An Unfinished dream, by William Lyon Shoestrap
This morning, I was drinking my coffee and reading some stories in the newspaper, when I got to the last page that had the obituaries, and I read about this one person’s passing, and where it said that she had died of natural causes. And I wondered what was meant by natural cases. I mean, we all have to die some day, so I guess that dying is natural, and so somehow, something caused her to just naturally pass away, like it was just her time, like her turn had now come.
But then I thought, what if it had said that she had died of un-natural causes? And I shuddered a little, because un-natural sounds like something strange, or foreboding, or ominous, or eerie, or mysterious. Or maybe it meant being utterly unseen and un-prepared. Well … if she had been un-prepared then she would have cleaned up and dressed up for going to bed as usual, while expecting to wake up in the morning. But if she had died naturally, it must have been unexpected, but maybe not unprepared.

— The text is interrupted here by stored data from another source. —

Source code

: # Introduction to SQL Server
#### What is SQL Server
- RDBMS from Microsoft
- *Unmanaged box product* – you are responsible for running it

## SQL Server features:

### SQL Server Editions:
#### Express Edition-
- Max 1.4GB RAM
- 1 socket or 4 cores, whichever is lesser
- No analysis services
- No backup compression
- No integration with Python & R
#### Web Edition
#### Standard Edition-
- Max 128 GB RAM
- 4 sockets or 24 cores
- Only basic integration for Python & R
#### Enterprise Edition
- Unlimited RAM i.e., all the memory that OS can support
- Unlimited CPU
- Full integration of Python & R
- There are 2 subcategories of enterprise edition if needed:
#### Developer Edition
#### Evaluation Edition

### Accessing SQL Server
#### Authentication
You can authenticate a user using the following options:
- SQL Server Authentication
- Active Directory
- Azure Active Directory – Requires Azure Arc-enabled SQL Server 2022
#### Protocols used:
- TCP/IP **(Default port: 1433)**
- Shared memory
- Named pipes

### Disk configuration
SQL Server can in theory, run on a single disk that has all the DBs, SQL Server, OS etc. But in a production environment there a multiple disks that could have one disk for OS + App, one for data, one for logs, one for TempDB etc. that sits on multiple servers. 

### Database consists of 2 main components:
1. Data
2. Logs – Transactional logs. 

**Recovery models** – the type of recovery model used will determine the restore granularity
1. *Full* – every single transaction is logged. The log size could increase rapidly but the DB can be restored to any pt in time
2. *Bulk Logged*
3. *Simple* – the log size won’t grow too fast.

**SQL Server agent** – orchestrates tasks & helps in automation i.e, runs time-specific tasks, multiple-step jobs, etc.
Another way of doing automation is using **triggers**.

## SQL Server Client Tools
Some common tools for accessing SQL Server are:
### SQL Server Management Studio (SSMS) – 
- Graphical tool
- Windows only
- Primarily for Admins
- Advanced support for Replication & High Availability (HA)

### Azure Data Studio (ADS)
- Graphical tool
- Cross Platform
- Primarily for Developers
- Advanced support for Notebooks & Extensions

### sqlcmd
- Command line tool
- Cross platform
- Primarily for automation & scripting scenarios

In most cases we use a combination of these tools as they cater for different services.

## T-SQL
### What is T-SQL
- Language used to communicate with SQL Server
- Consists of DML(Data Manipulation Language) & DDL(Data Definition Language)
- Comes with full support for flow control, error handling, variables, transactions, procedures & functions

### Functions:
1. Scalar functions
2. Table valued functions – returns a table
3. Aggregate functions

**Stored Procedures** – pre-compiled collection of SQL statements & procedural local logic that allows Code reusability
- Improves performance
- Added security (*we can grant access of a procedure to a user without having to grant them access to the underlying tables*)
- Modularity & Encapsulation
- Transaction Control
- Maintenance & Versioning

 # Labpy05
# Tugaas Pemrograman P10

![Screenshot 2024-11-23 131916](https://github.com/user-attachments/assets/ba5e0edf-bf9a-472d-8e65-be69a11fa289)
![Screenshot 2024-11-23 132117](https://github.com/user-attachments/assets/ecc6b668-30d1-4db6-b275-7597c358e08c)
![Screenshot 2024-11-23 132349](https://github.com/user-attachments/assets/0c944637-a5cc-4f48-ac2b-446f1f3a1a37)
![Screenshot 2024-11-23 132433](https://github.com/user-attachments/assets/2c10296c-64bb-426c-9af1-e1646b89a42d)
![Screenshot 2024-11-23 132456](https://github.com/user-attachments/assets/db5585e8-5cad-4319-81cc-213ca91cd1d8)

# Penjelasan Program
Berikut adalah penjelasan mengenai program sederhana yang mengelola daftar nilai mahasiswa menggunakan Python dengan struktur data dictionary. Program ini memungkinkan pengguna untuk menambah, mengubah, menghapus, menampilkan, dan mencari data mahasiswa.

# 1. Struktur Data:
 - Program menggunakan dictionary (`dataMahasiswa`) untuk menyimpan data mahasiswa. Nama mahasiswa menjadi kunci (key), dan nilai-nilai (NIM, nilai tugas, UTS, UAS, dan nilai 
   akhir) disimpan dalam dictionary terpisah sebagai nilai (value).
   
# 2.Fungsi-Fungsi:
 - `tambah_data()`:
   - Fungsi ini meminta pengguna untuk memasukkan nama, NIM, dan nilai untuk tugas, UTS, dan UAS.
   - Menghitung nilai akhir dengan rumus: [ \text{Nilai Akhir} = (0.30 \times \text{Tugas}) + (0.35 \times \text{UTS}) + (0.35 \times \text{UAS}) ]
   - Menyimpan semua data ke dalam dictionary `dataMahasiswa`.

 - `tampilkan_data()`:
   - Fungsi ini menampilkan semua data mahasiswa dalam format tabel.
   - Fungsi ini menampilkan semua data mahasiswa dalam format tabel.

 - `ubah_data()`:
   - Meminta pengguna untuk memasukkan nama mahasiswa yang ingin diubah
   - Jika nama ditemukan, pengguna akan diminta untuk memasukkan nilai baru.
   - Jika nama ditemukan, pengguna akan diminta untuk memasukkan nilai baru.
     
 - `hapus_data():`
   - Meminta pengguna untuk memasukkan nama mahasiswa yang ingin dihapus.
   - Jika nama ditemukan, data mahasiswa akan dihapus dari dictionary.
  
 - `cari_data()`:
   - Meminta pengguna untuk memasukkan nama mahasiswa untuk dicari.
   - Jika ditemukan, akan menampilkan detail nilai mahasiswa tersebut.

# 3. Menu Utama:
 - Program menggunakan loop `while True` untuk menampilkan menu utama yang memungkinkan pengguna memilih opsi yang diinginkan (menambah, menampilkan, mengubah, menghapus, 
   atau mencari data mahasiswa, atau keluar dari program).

Now, isn’t it a fact that in the seconds just before we wake, we dream. Does that mean that when we pass away, we don’t wake up and so, we don’t dream? And what were we going to dream about anyway? I mean, when we go to sleep, we lie down, and try to be very silent and very still, and try to forget about everything that happened that day, and try not to think about what might happen tomorrow. And maybe that last thought we had, right before we fell asleep, is what we try to recreate when we are waking up. But that thought has been lying there for hours and it might have faded or dispersed a bit, and when we are trying to put it back together without the missing pieces, it comes up partly there and partly missing, and perhaps that’s what we call a dream.
Or maybe that’s not the way it works. Maybe there’s a dream factory where everyone’s dreams are made. And all these dreams are sitting there, ready to use, on the shelf, and whoever wakes up first, is given the first one off the shelf, and whoever wakes up second, gets the next one off the shelf.
But that would seem to imply that dreams are merely random and spontaneous. I would tend to think that that last thought we had before we fell asleep determined what our dream would be about. Maybe if that last thought was about something sad, then we would be given a fresh dream from the sad shelf. Or if that last thought had been happy, we would get a fresh dream from the happy shelf. But would that mean that if we died un-naturally, then maybe we weren’t given a dream to have. And that if we died naturally, that maybe we were given a dream, but we just never had the chance to dream it. So then, that dream is still lying there, hoping that somehow, someone else may find it and dream it for us.
And just then, I realized that I had been quietly and calmly, sitting there and staring at the newspaper - day dreaming. And wishing that it would seem that I hadn’t been simply wasting my time, I took the newspaper and picked up my pen, and crossed out ‘died of natural causes’, and underneath it I wrote ‘died with an unfinished dream’.